Joe Klein's Theater Critic Politics

In Jonathon Chiat’s article on Joe Klein in this week’s TNR, he calls Klein’s new book, Politics Lost, a “theater critic interpretation of politics,” summarizing it like so:

The theory outlined in Klein's book will be familiar to readers of his Time columns or watchers of his regular appearances on "Meet the Press." Politics, he writes, "has become overly cautious, cynical, mechanistic, and bland." It needs less boredom and more spontaneity, color, and charisma. The bulk of the book consists of his recounting of various presidential campaigns over the last three decades. The highlight is Robert Kennedy's moving, off-the-cuff speech in Indianapolis announcing the assassination of Martin Luther King Jr. The low point is John Kerry's dismal, overly scripted 2004 campaign. (Unfortunately for Klein's premise, which postulates a steady decline, the two most spontaneous campaigns he describes--John McCain in 2000 and Howard Dean in 2004--took place within the last two election cycles.) He closes with a rousing call for a politician "[w]ho believes in at least one idea, or program, that has less than 40 percent support in the polls. Who can tell a joke--at his own expense, if possible. Who gets angry, within reason; gets weepy, within reason ... but only if those emotions are rare and real. Who is capable of a spontaneous, untrammeled belly laugh." In fact, we have a president right now who does all those things. (There's hardly a Bush idea these days that does crack 40 percent in the polls.) Somehow, though, these are not the best of times in American politics. Which suggests that having authentic, regular-guy candidates may not be the cure-all that Klein envisions it to be.

Calling this “theater critic” politics is close, but Hollywood idealism might be even closer. What Klein seems to be looking for is a legend, not a person, an icon, not a politician. He wants a West Wing-style politics of passion.

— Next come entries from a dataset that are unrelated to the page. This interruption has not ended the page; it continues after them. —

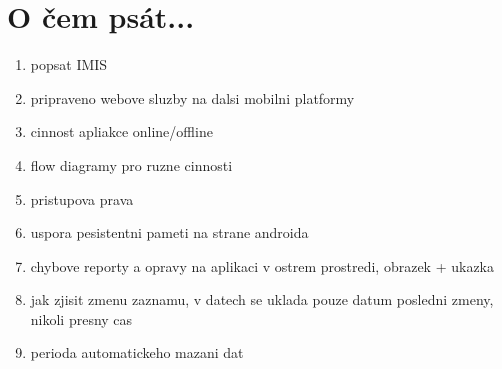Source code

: \documentclass{bakalarka}
\begin{document}
\section{O čem psát...}
\begin{enumerate}
\item popsat IMIS 
\item pripraveno webove sluzby na dalsi mobilni platformy
\item cinnost apliakce online/offline
\item flow diagramy pro ruzne cinnosti
\item pristupova prava
\item uspora pesistentni pameti na strane androida
\item chybove reporty a opravy na aplikaci v ostrem prostredi, obrazek + ukazka
\item jak zjisit zmenu zaznamu, v datech se uklada pouze datum posledni zmeny, nikoli presny cas
\item perioda automatickeho mazani dat
\end{enumerate}

\appendix

%
\end{document}
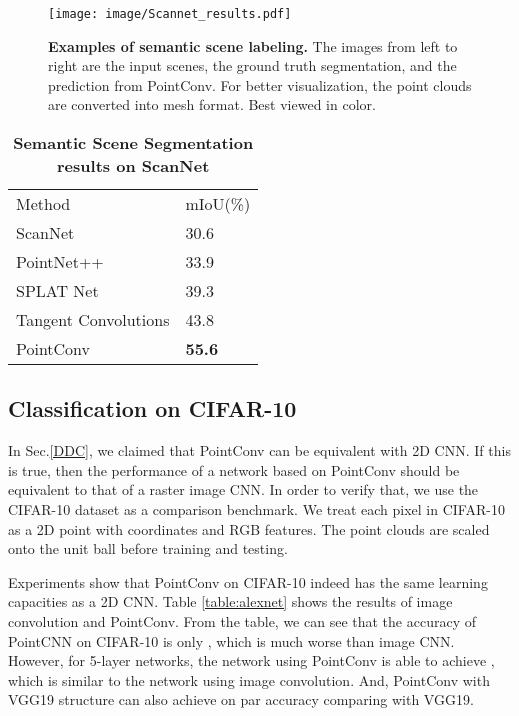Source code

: \documentclass[10pt,twocolumn,letterpaper]{article}
\begin{document}
\begin{figure}
	\centering
	\texttt{[image: image/Scannet\_results.pdf]}
	\caption{\textbf{Examples of semantic scene labeling.} The images from left to right are the input scenes, the ground truth segmentation, and the prediction from PointConv. For better visualization, the point clouds are converted into mesh format. Best viewed in color.}
	\label{fig7}
\vspace{-0.05in}
\end{figure}

\setlength{\tabcolsep}{4pt}
\begin{table}
	\begin{center}
		\caption{\textbf{Semantic Scene Segmentation results on ScanNet}}
		\label{table2}
		\begin{tabular}{ll}
			\hline\noalign{\smallskip}
			Method & mIoU(\%)\\
			\noalign{\smallskip}
			\hline
			\noalign{\smallskip}
			ScanNet \cite{dai2017scannet} & 30.6 \\
			PointNet++ \cite{qi2017pointnet++} & 33.9\\
			SPLAT Net \cite{su2018splatnet} & 39.3\\
			Tangent Convolutions \cite{tatarchenko2018tangent} & 43.8\\
			\noalign{\smallskip}
			\hline
			\noalign{\smallskip}
			PointConv & \textbf{55.6}\\
			\hline
		\end{tabular}
	\end{center}
\vspace{-0.2in}
\end{table}
\setlength{\tabcolsep}{1.4pt}

\subsection{Classification on CIFAR-10}

In Sec.\ref{DDC}, we claimed that PointConv can be equivalent with 2D CNN. If this is true, then the performance of a network based on PointConv should be equivalent to that of a raster image CNN. In order to verify that, we use the CIFAR-10 dataset as a comparison benchmark. We treat each pixel in CIFAR-10 as a 2D point with  coordinates and RGB features. The point clouds are scaled onto the unit ball before training and testing.

Experiments show that PointConv on CIFAR-10 indeed has the same learning capacities as a 2D CNN. Table \ref{table:alexnet} shows the results of image convolution and PointConv. From the table, we can see that the accuracy of PointCNN\cite{li2018pointcnn} on CIFAR-10 is only , which is much worse than image CNN. However, for 5-layer networks, the network using PointConv is able to achieve , which is similar to the network using image convolution. And, PointConv with VGG19 \cite{simonyan2014very} structure can also achieve on par accuracy comparing with VGG19.
\end{document}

He wants candidates who are crafted literary characters with the spontaneous wit and brilliance of a team of seasoned screenwriters, who run campaigns with human vigor and maybe a bit of personal folly. Not soap operas (which often provide sideshows now), but classy, literate dramas for the latte set—an urban liberal’s fantasy universe of intellectual excitement and world-changing decisions.

Unfortunately for Klein, the business of government is far less sexy than the zesty dramas he imagines, and when candidates and campaigns that approach his view do pop up, they’re outlandish and untenable. He hails Kennedy, McCain, and Dean as examples. But McCain and Dean failed, and their failures had much to do with the fact that they did what Klein wants and made things personal. Personal devotion and "authenticity" look great on screen, but campaigns are more often won by a combination of strategy, doggedness and focused messages, not stirring conviction. Kennedy, on the other hand, is so enmeshed in myth and legend that it’s difficult to remember that he too was just a man who made many mistakes. Out collective memory has enshrined him in glamour, cutting away the mundane; was he really such a towering figure in his own day? Death has a way of obscuring memory.

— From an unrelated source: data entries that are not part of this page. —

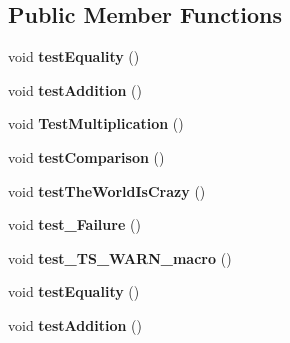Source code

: \subsection*{Public Member Functions}
\begin{DoxyCompactItemize}
\item 
\hypertarget{classfoo_1_1bar_1_1Tests_acb9aa08a5063debc7f3a3c82eab2b93d}{void {\bfseries test\-Equality} ()}\label{classfoo_1_1bar_1_1Tests_acb9aa08a5063debc7f3a3c82eab2b93d}

\item 
\hypertarget{classfoo_1_1bar_1_1Tests_afbca7f6ae1391aaa15b9756491cbb75f}{void {\bfseries test\-Addition} ()}\label{classfoo_1_1bar_1_1Tests_afbca7f6ae1391aaa15b9756491cbb75f}

\item 
\hypertarget{classfoo_1_1bar_1_1Tests_a0b02e0f23457d6797bda982ab9c8bddf}{void {\bfseries Test\-Multiplication} ()}\label{classfoo_1_1bar_1_1Tests_a0b02e0f23457d6797bda982ab9c8bddf}

\item 
\hypertarget{classfoo_1_1bar_1_1Tests_a646b344360e1a10ea697cfe982ce3e1f}{void {\bfseries test\-Comparison} ()}\label{classfoo_1_1bar_1_1Tests_a646b344360e1a10ea697cfe982ce3e1f}

\item 
\hypertarget{classfoo_1_1bar_1_1Tests_a41fdb34c7d7ec5116eccf951e01dac66}{void {\bfseries test\-The\-World\-Is\-Crazy} ()}\label{classfoo_1_1bar_1_1Tests_a41fdb34c7d7ec5116eccf951e01dac66}

\item 
\hypertarget{classfoo_1_1bar_1_1Tests_a65c87f0f2273612455e59fd931cbb8bd}{void {\bfseries test\-\_\-\-Failure} ()}\label{classfoo_1_1bar_1_1Tests_a65c87f0f2273612455e59fd931cbb8bd}

\item 
\hypertarget{classfoo_1_1bar_1_1Tests_a0b2e0dc0667bc542f2a87b00f5722003}{void {\bfseries test\-\_\-\-T\-S\-\_\-\-W\-A\-R\-N\-\_\-macro} ()}\label{classfoo_1_1bar_1_1Tests_a0b2e0dc0667bc542f2a87b00f5722003}

\item 
\hypertarget{classfoo_1_1bar_1_1Tests_acb9aa08a5063debc7f3a3c82eab2b93d}{void {\bfseries test\-Equality} ()}\label{classfoo_1_1bar_1_1Tests_acb9aa08a5063debc7f3a3c82eab2b93d}

\item 
\hypertarget{classfoo_1_1bar_1_1Tests_afbca7f6ae1391aaa15b9756491cbb75f}{void {\bfseries test\-Addition} ()}\label{classfoo_1_1bar_1_1Tests_afbca7f6ae1391aaa15b9756491cbb75f}


\end{DoxyCompactItemize}
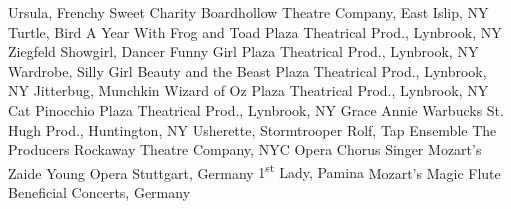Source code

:\begin{cventries}
  \cventrytabb %
    {Ursula, Frenchy}%
    {Sweet Charity}%
    {Boardhollow Theatre Company, East Islip, NY}%
    {} %
  \cventrytabb %
    {Turtle, Bird}%
    {A Year With Frog and Toad}%
    {Plaza Theatrical Prod., Lynbrook, NY}%
    {} %
  \cventrytabb %
    {Ziegfeld Showgirl, Dancer}%
    {Funny Girl}%
    {Plaza Theatrical Prod., Lynbrook, NY}%
    {} %
  \cventrytab %
    {Wardrobe, Silly Girl}%
    {Beauty and the Beast}%
    {Plaza Theatrical Prod., Lynbrook, NY}%
    {} %
  \cventrytab %
    {Jitterbug, Munchkin}%
    {Wizard of Oz}%
    {Plaza Theatrical Prod., Lynbrook, NY}%
    {} %
  \cventrytab %
    {Cat}%
    {Pinocchio}%
    {Plaza Theatrical Prod., Lynbrook, NY}%
    {} %
  \cventrytab %
    {Grace}%
    {Annie Warbucks}%
    {St. Hugh Prod., Huntington, NY}%
    {} %
  \cventrytab 
    {Usherette, Stormtrooper Rolf, Tap Ensemble}%
    {The Producers}%
    {Rockaway Theatre Company, NYC}%
    {} %
  \cventrytab
    {Opera Chorus Singer}%
    {Mozart's Zaide}%
    {Young Opera Stuttgart, Germany}%
    {}
  \cventrytab
    {1\textsuperscript{st} Lady, Pamina}
    {Mozart's Magic Flute}
    {Beneficial Concerts, Germany}
    {}
\end{cventries}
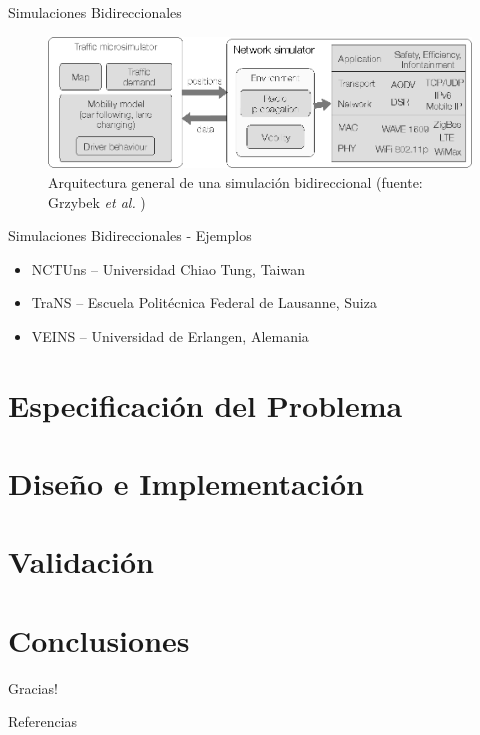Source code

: \documentclass[aspectratio=169]{beamer}
\begin{document}
\begin{frame}{Simulaciones Bidireccionales}
\begin{figure}
    \centering
    \includegraphics[width=\textwidth]{figuras/bidirectionalsimul.png}
    \caption{Arquitectura general de una simulación bidireccional (fuente: Grzybek \emph{et al.} \autocite{trendsvanet2012})}
    \label{fig:bidirsimulation}
\end{figure}
\end{frame}

\begin{frame}{Simulaciones Bidireccionales - Ejemplos}
\begin{itemize}
    \item NCTUns -- Universidad Chiao Tung, Taiwan \autocite{nctuns6}
    \item TraNS -- Escuela Politécnica Federal de Lausanne, Suiza \autocite{piorkowski2008trans}
    \item VEINS -- Universidad de Erlangen, Alemania \autocite{sommer_german_dressler}
\end{itemize}
\end{frame}


    
\section{Especificación del Problema}
\section{Diseño e Implementación}
\section{Validación}
\section{Conclusiones}
\begin{frame}[standout]
Gracias!
\end{frame}

\begin{frame}[c,allowframebreaks]{Referencias}
\printbibliography[heading=none]
\end{frame}
\end{document}
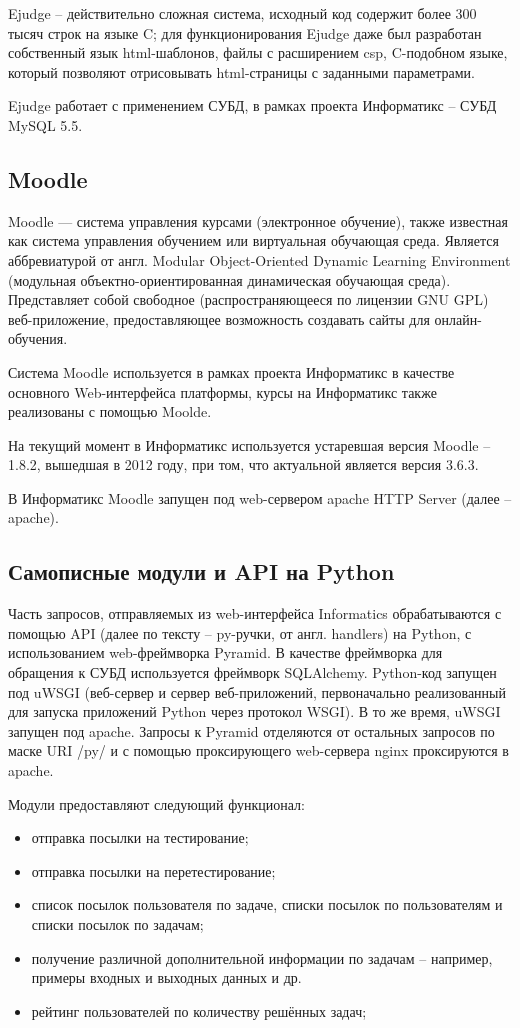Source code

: Ejudge -- действительно сложная система, исходный код содержит более 300 тысяч строк на языке C; 
для функционирования Ejudge даже был разработан собственный язык html-шаблонов, файлы с расширением csp, C-подобном языке,
который позволяют отрисовывать html-страницы с заданными параметрами. 

Ejudge работает с применением СУБД, в рамках проекта Информатикс -- СУБД MySQL 5.5.

\subsection{Moodle}

Moodle — система управления курсами (электронное обучение), также известная как система управления обучением или виртуальная обучающая среда. Является аббревиатурой от англ. Modular Object-Oriented Dynamic Learning Environment (модульная объектно-ориентированная динамическая обучающая среда). Представляет собой свободное (распространяющееся по лицензии GNU GPL) веб-приложение, предоставляющее возможность создавать сайты для онлайн-обучения.

Система Moodle используется в рамках проекта Информатикс в качестве основного Web-интерфейса платформы, 
курсы на Информатикс также реализованы с помощью Moolde.

На текущий момент в Информатикс используется устаревшая версия Moodle -- 1.8.2, вышедшая в 2012 году, при том, что актуальной является версия 3.6.3.

В Информатикс Moodle запущен под web-сервером apache HTTP Server (далее -- apache).

\subsection{Самописные модули и API на Python}

Часть запросов, отправляемых из web-интерфейса Informatics обрабатываются с помощью API (далее по тексту -- py-ручки, от англ. handlers) на Python, с использованием web-фреймворка Pyramid.
В качестве фреймворка для обращения к СУБД используется фреймворк SQLAlchemy.
Python-код запущен под uWSGI (веб-сервер и сервер веб-приложений, первоначально реализованный для запуска приложений Python через протокол WSGI). В то же время, uWSGI запущен под apache.
Запросы к Pyramid отделяются от остальных запросов по маске URI /py/ и с помощью проксирующего web-сервера nginx проксируются в apache.

Модули предоставляют следующий функционал:
\begin{itemize}
    \item отправка посылки на тестирование;
    \item отправка посылки на перетестирование;
    \item список посылок пользователя по задаче, списки посылок по пользователям и списки посылок по задачам;
    \item получение различной дополнительной информации по задачам -- например, примеры входных и выходных данных и др.
    \item рейтинг пользователей по количеству решённых задач;
\end{itemize}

Films, TV and novels, it’s no secret, idealize political life, prizing personal fervor and authenticity, grand pronouncements and heart-wrenching last minute resolutions. As Jonah Goldberg recently wrote, “in Hollywood’s Washington, speeches are usually a substitute for action.” Klein champions a politics of superficial glitz and show, but as every good critic will tell you, all the show in the world is worth approximately zilch unless it’s about something.